16. A charging adapter (200) comprising:
a printed circuit board (PCB) (202);
a charging port (204) connected to the PCB (202);
a charging connector (208) mounted at a predefined location on the PCB (202); and
a housing (100), wherein the housing (100) comprises:
a front enclosure (102) comprising a base (106), an outer wall (108) formed along a perimeter of the base (106), and an inner wall (110) formed proximate and along the outer wall (108) on the base (106) to form a channel (112) in-between; and
a rear enclosure (104) comprising a base (114) and a wall (116) formed substantially along a perimeter of the base (114), wherein the wall (116) is configured to fit to the channel (112) to detachably engage the rear enclosure (104) to the front enclosure (102);
wherein the front enclosure (102) comprises:
at least one mounting boss (118) configured to hold the printed circuit board (PCB) (202) substantially within the inner wall (110); and
at least one rib (120) configured to support the PCB (202) within the inner wall (110);
wherein the rear enclosure (104) comprises:
at least one protrusion (122) protruding inwards from the base (114) and configured to hold the PCB (202) within the inner wall (100), and
wherein the outer wall (108), the inner wall (110), and the wall (116) define a slot (126) for accommodating the charging port (204) connected to the PCB (202).

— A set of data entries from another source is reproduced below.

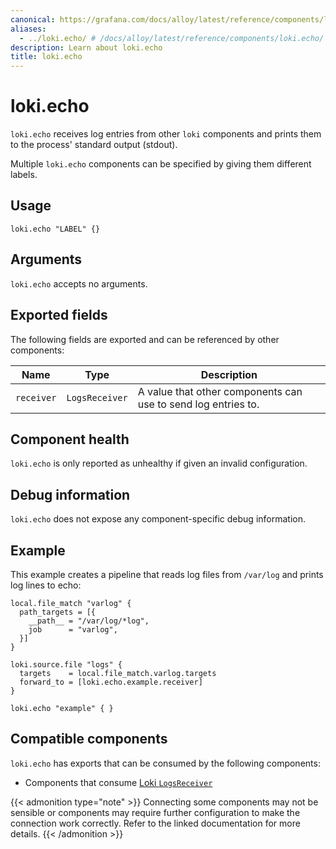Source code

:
 ```yaml
---
canonical: https://grafana.com/docs/alloy/latest/reference/components/loki/loki.echo/
aliases:
  - ../loki.echo/ # /docs/alloy/latest/reference/components/loki.echo/
description: Learn about loki.echo
title: loki.echo
---
```


# loki.echo

`loki.echo` receives log entries from other `loki` components and prints them to the process' standard output (stdout).

Multiple `loki.echo` components can be specified by giving them different labels.

## Usage

```alloy
loki.echo "LABEL" {}
```

## Arguments

`loki.echo` accepts no arguments.

## Exported fields

The following fields are exported and can be referenced by other components:

Name       | Type           | Description
-----------|----------------|--------------------------------------------------------------
`receiver` | `LogsReceiver` | A value that other components can use to send log entries to.

## Component health

`loki.echo` is only reported as unhealthy if given an invalid configuration.

## Debug information

`loki.echo` does not expose any component-specific debug information.

## Example

This example creates a pipeline that reads log files from `/var/log` and prints log lines to echo:

```alloy
local.file_match "varlog" {
  path_targets = [{
    __path__ = "/var/log/*log",
    job      = "varlog",
  }]
}

loki.source.file "logs" {
  targets    = local.file_match.varlog.targets
  forward_to = [loki.echo.example.receiver]
}

loki.echo "example" { }
```

<!-- START GENERATED COMPATIBLE COMPONENTS -->

## Compatible components

`loki.echo` has exports that can be consumed by the following components:

- Components that consume [Loki `LogsReceiver`](../../../compatibility/#loki-logsreceiver-consumers)

{{< admonition type="note" >}}
Connecting some components may not be sensible or components may require further configuration to make the connection work correctly.
Refer to the linked documentation for more details.
{{< /admonition >}}

<!-- END GENERATED COMPATIBLE COMPONENTS -->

17. The charging adapter (200) as claimed in claim 16, wherein the front enclosure (102) comprises a protrusion (602) having a through passage (604) disposed within the inner wall (110) and protruding inwards from the base (106).

18. The charging adapter (200) as claimed in claim 17, comprising a light guide (206) mounted on the protrusion (602), wherein the light guide (206) comprises a mounting member (606) for mounting the light guide (206) on the protrusion (602).

19. The charging adapter (200) as claimed in claim 18, comprises an adhesive and a gasket disposed between the mounting member (606) and the protrusion (602).

20. The charging adapter (200) as claimed in claim 18, wherein the light guide (206) has a stepped configuration (608).

21. The charging adapter (200) as claimed in claim 16, wherein the PCB (202) comprises at least one through hole (302), wherein the at least one mounting boss (118) is fitted to the at least one through hole (302).

22. The charging adapter (200) as claimed in claim 16, wherein the PCB (202) comprises at least one slot (304) formed along a periphery of the PCB (202), wherein the at least one protrusion (122) of the rear enclosure (104) is engaged to the at least one slot (304).

23. The charging adapter (200) as claimed in claim 16, wherein the inner wall (110) comprises at least one slot (124), and wherein the at least one protrusion (122) is engaged to the at least one slot (124) to detachably connect the rear enclosure (104) to the front enclosure (102).

24. The charging adapter (200) as claimed in claim 23, wherein the at least one slot (124) is aligned to the at least one slot (406) of the PCB (202).

25. The charging adapter (200) as claimed in claim 16, wherein the charging connector (208) is mounted on the PCB (202) via a spacer (708).

26. The charging adapter (200) as claimed in claim 25, wherein the PCB (202) comprises at least one engaging hole (408) to engage the spacer (708) to the PCB (202).